EXTRACTED ENTRIES: Begin

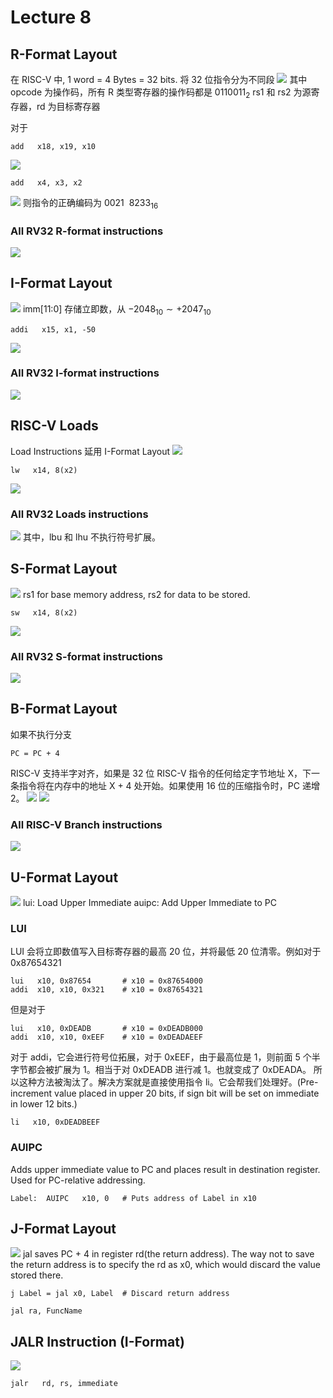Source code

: # Lecture 8 
## R-Format Layout
在 RISC-V 中, 1 word = 4 Bytes = 32 bits.
将 32 位指令分为不同段
![](https://typora-birdy.oss-cn-guangzhou.aliyuncs.com/20240726145032.png)
其中 opcode 为操作码，所有 R 类型寄存器的操作码都是 $0110011_2$ 
rs1 和 rs2 为源寄存器，rd 为目标寄存器

对于
```assembly
add   x18, x19, x10
```
![](https://typora-birdy.oss-cn-guangzhou.aliyuncs.com/20240726150021.png)

```assembly
add   x4, x3, x2
```
![](https://typora-birdy.oss-cn-guangzhou.aliyuncs.com/20240726150229.png)
则指令的正确编码为 $0021~ ~8233_{16}$
### All RV32 R-format instructions
![](https://typora-birdy.oss-cn-guangzhou.aliyuncs.com/20240726150829.png)
## I-Format Layout
![](https://typora-birdy.oss-cn-guangzhou.aliyuncs.com/20240726151405.png)
imm\[11:0] 存储立即数，从 $-2048_{10} \sim +2047_{10}$
```assembly
addi   x15, x1, -50
```
![](https://typora-birdy.oss-cn-guangzhou.aliyuncs.com/20240726151835.png)
### All RV32 I-format instructions
![](https://typora-birdy.oss-cn-guangzhou.aliyuncs.com/20240726152113.png)
## RISC-V Loads
Load Instructions 延用 I-Format Layout
![](https://typora-birdy.oss-cn-guangzhou.aliyuncs.com/20240726152931.png)
```assembly
lw   x14, 8(x2)
```
![](https://typora-birdy.oss-cn-guangzhou.aliyuncs.com/20240726153117.png)
### All RV32 Loads instructions
![](https://typora-birdy.oss-cn-guangzhou.aliyuncs.com/20240726153237.png)
其中，lbu 和 lhu 不执行符号扩展。
## S-Format Layout
![](https://typora-birdy.oss-cn-guangzhou.aliyuncs.com/20240726153413.png)
rs1 for base memory address, rs2 for data to be stored.
```assembly
sw   x14, 8(x2)
```
![](https://typora-birdy.oss-cn-guangzhou.aliyuncs.com/20240726153743.png)
### All RV32 S-format instructions
![](https://typora-birdy.oss-cn-guangzhou.aliyuncs.com/20240726153835.png)
## B-Format Layout
如果不执行分支
```
PC = PC + 4
```
RISC-V 支持半字对齐，如果是 32 位 RISC-V 指令的任何给定字节地址 X，下一条指令将在内存中的地址 X + 4 处开始。如果使用 16 位的压缩指令时，PC 递增 2。
![](https://typora-birdy.oss-cn-guangzhou.aliyuncs.com/20240726160922.png)
![](https://typora-birdy.oss-cn-guangzhou.aliyuncs.com/20240729110543.png)
### All RISC-V Branch instructions
![](https://typora-birdy.oss-cn-guangzhou.aliyuncs.com/20240729105759.png)
## U-Format Layout
![](https://typora-birdy.oss-cn-guangzhou.aliyuncs.com/20240729111919.png)
lui: Load Upper Immediate
auipc: Add Upper Immediate to PC
### LUI
LUI 会将立即数值写入目标寄存器的最高 20 位，并将最低 20 位清零。例如对于 0x87654321
```assembly
lui   x10, 0x87654       # x10 = 0x87654000
addi  x10, x10, 0x321    # x10 = 0x87654321
```
但是对于
```assembly
lui   x10, 0xDEADB       # x10 = 0xDEADB000
addi  x10, x10, 0xEEF    # x10 = 0xDEADAEEF
```
对于 addi，它会进行符号位拓展，对于 0xEEF，由于最高位是 1，则前面 5 个半字节都会被扩展为 1。相当于对 0xDEADB 进行减 1。也就变成了 0xDEADA。
所以这种方法被淘汰了。解决方案就是直接使用指令 li。它会帮我们处理好。(Pre-increment value placed in upper 20 bits, if sign bit will be set on immediate in lower 12 bits.)
```assembly
li   x10, 0xDEADBEEF
```
### AUIPC
Adds upper immediate value to PC and places result in destination register. Used for PC-relative addressing.
```assembly
Label:  AUIPC   x10, 0   # Puts address of Label in x10
```
## J-Format Layout
![](https://typora-birdy.oss-cn-guangzhou.aliyuncs.com/20240729115241.png)
jal saves PC + 4 in register rd(the return address). The way not to save the return address is to specify the rd as x0, which would discard the value stored there.
```assembly
j Label = jal x0, Label  # Discard return address

jal ra, FuncName 
```
## JALR Instruction (I-Format)
![](https://typora-birdy.oss-cn-guangzhou.aliyuncs.com/20240729115416.png)
```assembly
jalr   rd, rs, immediate
```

EXTRACTED ENTRIES: End

WHAT YOU HAVE TO DO.
Show, from the listing above, each line that contains the word "register".

ANSWER TO THE PROBLEM.
Adds upper immediate value to PC and places result in destination register. Used for PC-relative addressing.
jal saves PC + 4 in register rd(the return address). The way not to save the return address is to specify the rd as x0, which would discard the value stored there.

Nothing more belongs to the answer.